DATA LISTING -
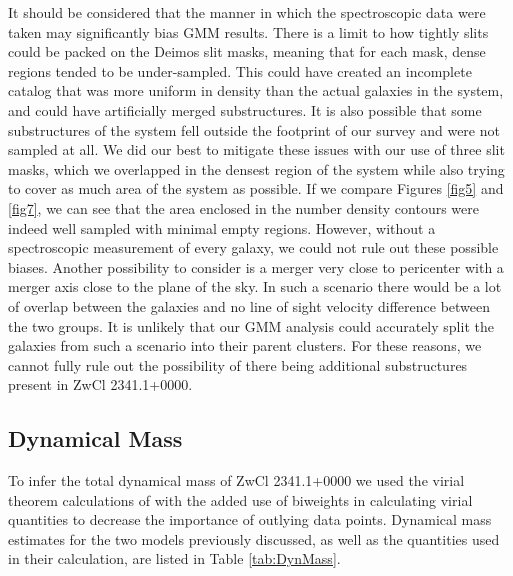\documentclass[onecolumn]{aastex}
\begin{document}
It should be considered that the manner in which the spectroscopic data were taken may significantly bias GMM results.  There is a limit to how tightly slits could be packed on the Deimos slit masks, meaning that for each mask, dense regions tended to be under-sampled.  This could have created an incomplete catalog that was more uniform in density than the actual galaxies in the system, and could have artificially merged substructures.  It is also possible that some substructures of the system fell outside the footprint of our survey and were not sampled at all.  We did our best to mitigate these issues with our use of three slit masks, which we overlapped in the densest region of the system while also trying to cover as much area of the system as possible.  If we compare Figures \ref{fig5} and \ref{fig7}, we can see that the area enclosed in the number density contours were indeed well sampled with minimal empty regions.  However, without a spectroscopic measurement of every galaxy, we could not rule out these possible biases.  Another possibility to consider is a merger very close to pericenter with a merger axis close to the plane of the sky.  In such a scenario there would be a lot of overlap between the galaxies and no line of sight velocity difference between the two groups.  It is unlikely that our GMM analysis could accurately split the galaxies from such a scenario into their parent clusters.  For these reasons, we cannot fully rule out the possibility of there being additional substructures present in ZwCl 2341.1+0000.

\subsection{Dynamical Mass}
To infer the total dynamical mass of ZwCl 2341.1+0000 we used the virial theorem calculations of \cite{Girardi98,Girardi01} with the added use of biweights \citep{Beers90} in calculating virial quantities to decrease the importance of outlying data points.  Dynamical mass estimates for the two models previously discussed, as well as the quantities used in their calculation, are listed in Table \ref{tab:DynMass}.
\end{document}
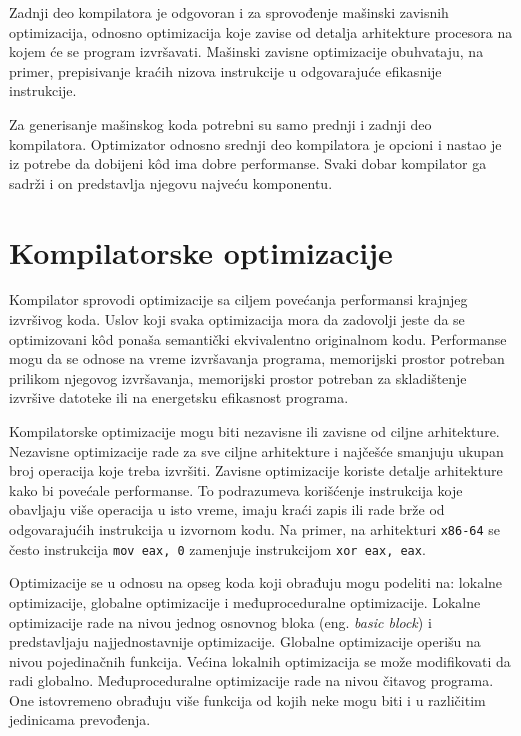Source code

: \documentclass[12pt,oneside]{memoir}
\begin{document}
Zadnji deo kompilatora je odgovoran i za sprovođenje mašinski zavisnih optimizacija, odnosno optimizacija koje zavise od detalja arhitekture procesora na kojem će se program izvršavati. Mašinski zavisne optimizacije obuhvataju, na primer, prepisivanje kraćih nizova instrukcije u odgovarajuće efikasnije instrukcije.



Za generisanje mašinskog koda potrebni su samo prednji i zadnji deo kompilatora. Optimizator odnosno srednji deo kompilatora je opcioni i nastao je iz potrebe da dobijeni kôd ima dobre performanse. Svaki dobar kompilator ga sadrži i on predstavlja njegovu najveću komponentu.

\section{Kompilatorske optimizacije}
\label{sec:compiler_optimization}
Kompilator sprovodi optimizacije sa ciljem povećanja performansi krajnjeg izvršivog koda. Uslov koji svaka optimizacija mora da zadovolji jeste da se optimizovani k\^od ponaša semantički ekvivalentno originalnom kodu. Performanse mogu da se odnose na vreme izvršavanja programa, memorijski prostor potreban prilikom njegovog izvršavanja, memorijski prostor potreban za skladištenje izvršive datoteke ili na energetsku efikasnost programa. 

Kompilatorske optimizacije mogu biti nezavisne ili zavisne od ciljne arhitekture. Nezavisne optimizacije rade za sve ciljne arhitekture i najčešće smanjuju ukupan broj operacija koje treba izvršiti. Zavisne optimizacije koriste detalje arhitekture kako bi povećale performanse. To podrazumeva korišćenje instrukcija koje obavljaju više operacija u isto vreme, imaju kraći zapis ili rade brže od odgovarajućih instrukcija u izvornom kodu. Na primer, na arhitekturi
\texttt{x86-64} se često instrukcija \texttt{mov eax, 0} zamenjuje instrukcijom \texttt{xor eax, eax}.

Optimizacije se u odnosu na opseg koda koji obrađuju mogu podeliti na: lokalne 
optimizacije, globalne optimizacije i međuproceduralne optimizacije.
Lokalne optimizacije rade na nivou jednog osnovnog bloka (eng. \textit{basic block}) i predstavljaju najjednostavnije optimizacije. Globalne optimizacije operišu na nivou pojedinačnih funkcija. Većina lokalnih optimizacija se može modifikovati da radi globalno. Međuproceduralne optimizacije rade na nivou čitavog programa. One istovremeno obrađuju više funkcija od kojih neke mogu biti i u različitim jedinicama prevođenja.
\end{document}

==

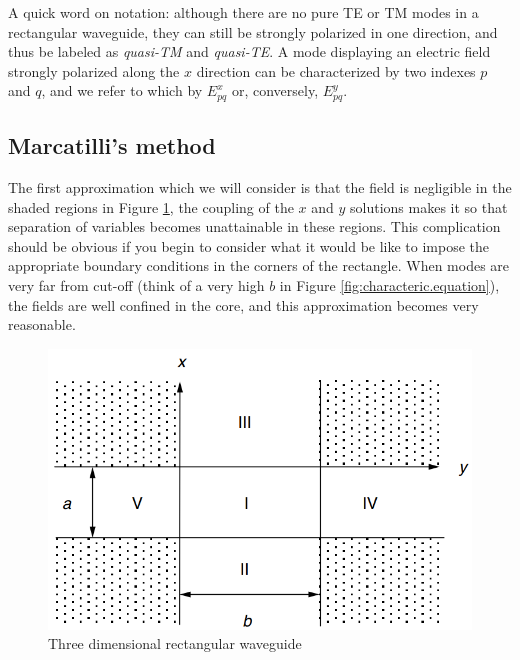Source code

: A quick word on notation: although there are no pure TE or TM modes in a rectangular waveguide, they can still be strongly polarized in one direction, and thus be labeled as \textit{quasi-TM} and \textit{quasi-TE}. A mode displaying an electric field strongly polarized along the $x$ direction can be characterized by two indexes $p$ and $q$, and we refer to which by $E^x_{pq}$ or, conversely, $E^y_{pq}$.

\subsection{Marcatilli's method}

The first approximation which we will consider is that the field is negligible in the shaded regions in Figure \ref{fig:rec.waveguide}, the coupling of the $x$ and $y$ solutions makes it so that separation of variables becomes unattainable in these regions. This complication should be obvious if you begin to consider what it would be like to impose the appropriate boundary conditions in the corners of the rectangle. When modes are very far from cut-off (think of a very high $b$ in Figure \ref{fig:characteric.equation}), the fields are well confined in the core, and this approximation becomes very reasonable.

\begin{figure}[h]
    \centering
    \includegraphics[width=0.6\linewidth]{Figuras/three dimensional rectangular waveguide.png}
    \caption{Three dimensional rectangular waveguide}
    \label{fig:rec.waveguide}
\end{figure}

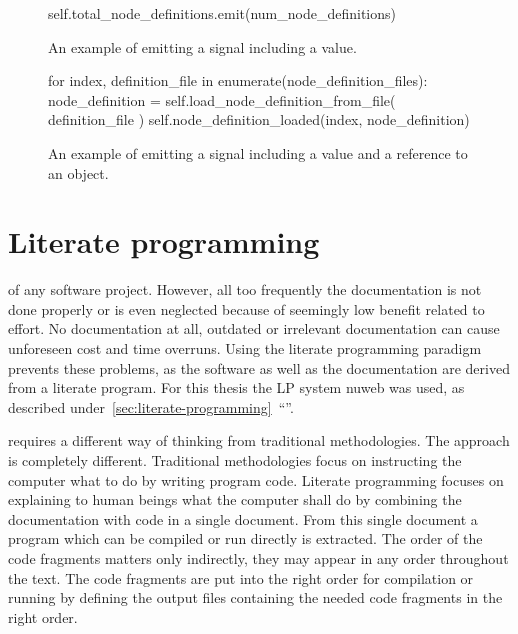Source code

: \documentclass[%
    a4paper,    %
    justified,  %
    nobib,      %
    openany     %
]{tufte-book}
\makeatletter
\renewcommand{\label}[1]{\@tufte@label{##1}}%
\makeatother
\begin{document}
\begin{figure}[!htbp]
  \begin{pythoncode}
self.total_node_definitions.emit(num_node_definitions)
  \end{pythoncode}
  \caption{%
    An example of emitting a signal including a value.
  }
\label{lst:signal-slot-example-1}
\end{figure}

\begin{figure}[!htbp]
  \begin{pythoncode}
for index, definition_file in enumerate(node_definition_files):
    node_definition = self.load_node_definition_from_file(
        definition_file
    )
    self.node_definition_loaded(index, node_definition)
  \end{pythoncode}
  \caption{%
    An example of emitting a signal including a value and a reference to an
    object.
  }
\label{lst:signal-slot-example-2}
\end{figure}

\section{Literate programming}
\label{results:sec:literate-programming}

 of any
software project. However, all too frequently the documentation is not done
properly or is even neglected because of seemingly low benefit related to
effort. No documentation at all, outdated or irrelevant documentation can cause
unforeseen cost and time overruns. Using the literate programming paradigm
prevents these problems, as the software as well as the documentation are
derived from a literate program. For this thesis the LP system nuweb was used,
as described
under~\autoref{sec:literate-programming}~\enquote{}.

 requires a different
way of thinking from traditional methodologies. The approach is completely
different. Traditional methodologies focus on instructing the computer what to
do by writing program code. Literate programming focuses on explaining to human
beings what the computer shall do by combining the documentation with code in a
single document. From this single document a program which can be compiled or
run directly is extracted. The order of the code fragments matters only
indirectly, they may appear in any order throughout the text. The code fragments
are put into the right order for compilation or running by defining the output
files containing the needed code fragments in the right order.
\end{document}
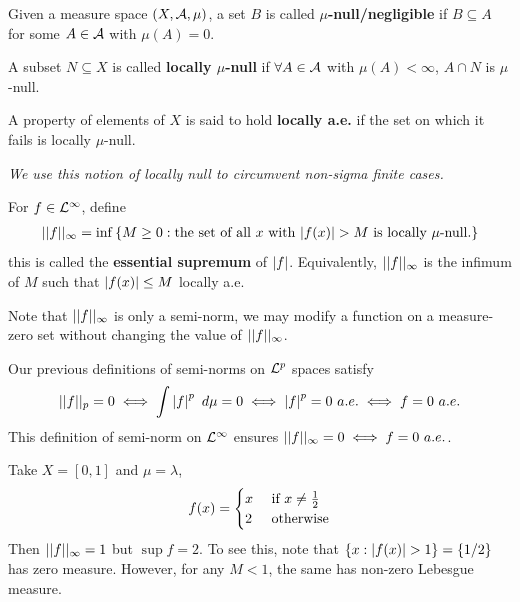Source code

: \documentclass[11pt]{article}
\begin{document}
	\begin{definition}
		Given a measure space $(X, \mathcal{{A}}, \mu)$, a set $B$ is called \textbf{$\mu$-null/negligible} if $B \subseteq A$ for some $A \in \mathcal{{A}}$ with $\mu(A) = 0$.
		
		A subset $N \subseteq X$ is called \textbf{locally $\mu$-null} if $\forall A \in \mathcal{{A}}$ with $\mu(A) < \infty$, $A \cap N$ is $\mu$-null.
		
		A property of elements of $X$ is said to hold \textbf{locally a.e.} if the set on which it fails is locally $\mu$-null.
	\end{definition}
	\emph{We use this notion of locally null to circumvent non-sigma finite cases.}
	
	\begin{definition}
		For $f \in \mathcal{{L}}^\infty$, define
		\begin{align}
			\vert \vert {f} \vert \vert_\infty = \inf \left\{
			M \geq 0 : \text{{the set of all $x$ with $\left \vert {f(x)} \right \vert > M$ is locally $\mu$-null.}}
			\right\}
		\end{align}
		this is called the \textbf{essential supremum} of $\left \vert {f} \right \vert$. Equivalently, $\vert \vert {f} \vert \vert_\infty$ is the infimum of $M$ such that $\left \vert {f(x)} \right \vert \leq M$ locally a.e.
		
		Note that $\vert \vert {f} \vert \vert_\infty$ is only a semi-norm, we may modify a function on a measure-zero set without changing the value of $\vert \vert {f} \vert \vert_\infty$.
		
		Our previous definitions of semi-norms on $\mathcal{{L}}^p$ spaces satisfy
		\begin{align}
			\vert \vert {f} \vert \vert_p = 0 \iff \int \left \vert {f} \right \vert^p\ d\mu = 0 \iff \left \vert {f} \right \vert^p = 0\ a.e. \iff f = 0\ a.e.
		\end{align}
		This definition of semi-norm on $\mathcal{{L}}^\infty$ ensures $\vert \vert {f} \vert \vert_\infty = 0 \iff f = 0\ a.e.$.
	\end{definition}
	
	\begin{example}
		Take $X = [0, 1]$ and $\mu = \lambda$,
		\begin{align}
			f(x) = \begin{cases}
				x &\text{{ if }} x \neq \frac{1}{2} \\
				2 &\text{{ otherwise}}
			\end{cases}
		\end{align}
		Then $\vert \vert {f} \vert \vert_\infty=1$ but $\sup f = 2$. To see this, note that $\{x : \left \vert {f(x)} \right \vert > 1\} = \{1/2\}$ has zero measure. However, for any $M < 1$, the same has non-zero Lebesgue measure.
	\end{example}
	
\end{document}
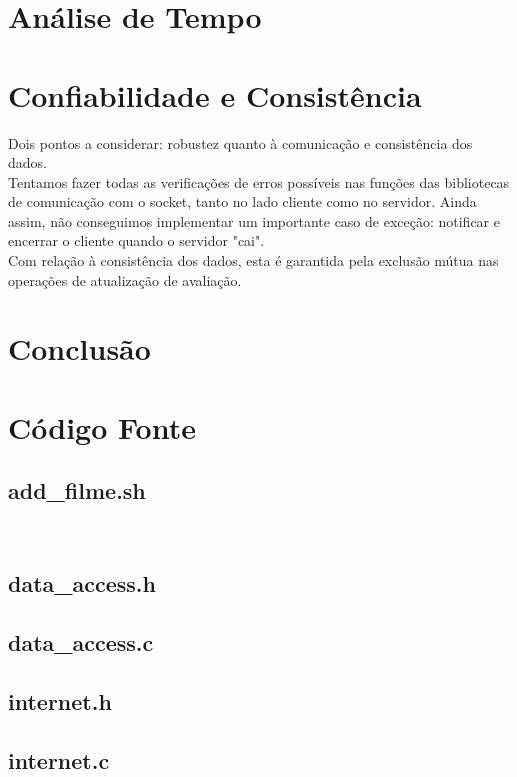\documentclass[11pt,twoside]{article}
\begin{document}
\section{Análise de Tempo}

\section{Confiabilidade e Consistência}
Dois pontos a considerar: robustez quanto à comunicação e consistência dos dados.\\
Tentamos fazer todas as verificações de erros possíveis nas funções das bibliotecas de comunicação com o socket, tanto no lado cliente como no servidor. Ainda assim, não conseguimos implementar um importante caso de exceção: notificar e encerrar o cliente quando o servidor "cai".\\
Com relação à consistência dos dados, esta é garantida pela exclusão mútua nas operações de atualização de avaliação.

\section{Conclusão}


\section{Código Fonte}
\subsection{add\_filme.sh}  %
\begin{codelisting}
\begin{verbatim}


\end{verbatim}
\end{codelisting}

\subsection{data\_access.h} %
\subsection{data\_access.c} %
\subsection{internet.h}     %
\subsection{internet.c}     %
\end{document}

==

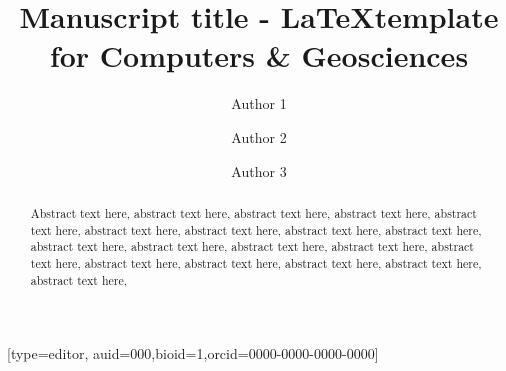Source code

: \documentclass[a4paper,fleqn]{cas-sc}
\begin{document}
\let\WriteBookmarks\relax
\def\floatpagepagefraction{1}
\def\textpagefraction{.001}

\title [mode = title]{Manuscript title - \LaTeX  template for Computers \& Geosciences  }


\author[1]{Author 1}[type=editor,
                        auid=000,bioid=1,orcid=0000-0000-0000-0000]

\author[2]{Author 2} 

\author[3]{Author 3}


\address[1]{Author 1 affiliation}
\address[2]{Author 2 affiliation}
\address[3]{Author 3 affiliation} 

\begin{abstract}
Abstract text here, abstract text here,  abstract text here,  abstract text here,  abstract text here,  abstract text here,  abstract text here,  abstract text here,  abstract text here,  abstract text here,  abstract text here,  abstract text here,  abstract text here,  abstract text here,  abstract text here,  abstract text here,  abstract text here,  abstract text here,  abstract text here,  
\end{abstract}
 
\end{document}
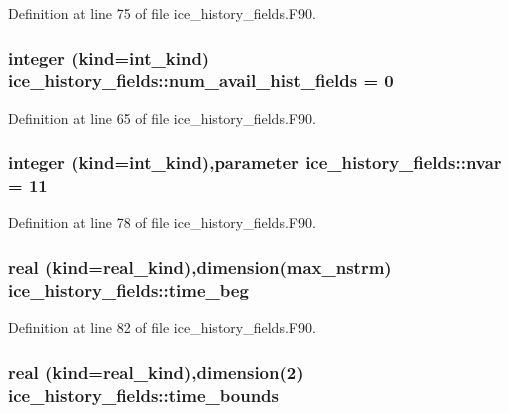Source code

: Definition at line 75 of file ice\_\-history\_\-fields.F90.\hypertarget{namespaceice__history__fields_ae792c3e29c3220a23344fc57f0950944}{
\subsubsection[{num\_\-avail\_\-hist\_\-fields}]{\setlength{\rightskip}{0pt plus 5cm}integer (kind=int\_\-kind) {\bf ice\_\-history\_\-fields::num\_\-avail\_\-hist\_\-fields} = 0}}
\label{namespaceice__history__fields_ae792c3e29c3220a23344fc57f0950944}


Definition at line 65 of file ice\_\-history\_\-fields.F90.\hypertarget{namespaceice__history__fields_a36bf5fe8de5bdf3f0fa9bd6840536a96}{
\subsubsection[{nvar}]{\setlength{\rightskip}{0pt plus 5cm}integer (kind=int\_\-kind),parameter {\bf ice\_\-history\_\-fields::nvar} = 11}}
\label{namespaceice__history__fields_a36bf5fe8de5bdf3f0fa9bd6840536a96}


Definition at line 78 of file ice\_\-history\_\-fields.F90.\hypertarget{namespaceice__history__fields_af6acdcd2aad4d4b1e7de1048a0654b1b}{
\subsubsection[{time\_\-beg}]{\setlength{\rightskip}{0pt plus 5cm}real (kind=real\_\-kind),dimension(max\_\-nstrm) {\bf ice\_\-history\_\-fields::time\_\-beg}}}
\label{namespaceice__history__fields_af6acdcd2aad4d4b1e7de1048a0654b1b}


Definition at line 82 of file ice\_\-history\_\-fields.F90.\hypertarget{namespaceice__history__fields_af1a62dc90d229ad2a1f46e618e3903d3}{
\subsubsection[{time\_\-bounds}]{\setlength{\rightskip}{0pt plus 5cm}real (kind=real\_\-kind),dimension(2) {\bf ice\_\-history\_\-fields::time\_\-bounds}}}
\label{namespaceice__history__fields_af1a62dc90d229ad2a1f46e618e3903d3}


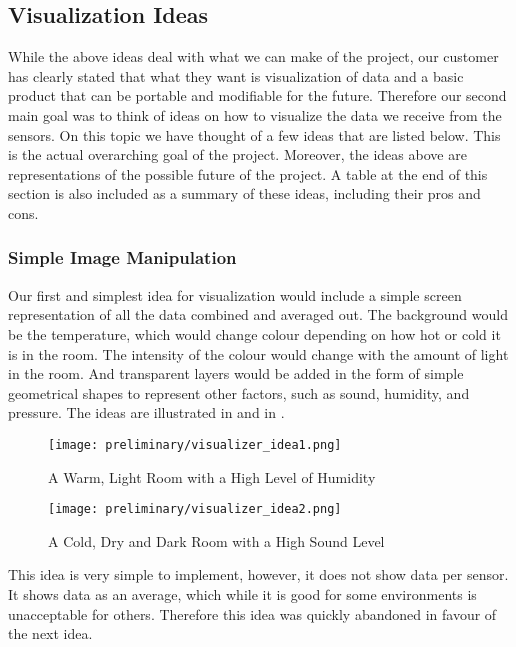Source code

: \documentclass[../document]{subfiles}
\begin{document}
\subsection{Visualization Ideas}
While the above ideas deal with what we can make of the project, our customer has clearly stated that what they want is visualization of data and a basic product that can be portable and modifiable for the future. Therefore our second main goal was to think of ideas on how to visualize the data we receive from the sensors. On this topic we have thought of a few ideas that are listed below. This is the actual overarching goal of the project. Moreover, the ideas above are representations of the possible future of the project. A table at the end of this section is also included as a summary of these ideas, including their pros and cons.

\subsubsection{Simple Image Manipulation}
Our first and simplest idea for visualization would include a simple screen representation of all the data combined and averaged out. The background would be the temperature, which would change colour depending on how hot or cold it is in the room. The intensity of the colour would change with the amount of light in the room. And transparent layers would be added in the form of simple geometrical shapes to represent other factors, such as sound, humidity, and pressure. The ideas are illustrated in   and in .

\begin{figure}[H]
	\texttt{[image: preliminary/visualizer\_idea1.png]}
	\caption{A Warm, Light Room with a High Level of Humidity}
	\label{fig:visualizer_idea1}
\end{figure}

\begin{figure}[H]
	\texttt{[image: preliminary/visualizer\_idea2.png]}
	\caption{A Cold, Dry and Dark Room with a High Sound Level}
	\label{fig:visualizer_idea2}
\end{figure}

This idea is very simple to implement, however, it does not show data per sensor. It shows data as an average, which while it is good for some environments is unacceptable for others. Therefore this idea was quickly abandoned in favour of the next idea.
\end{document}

WHAT NEEDS TO BE DONE - Report the count of lines in the listing above that include "odnosno", and nothing more.

COMPLETED EXERCISE - 2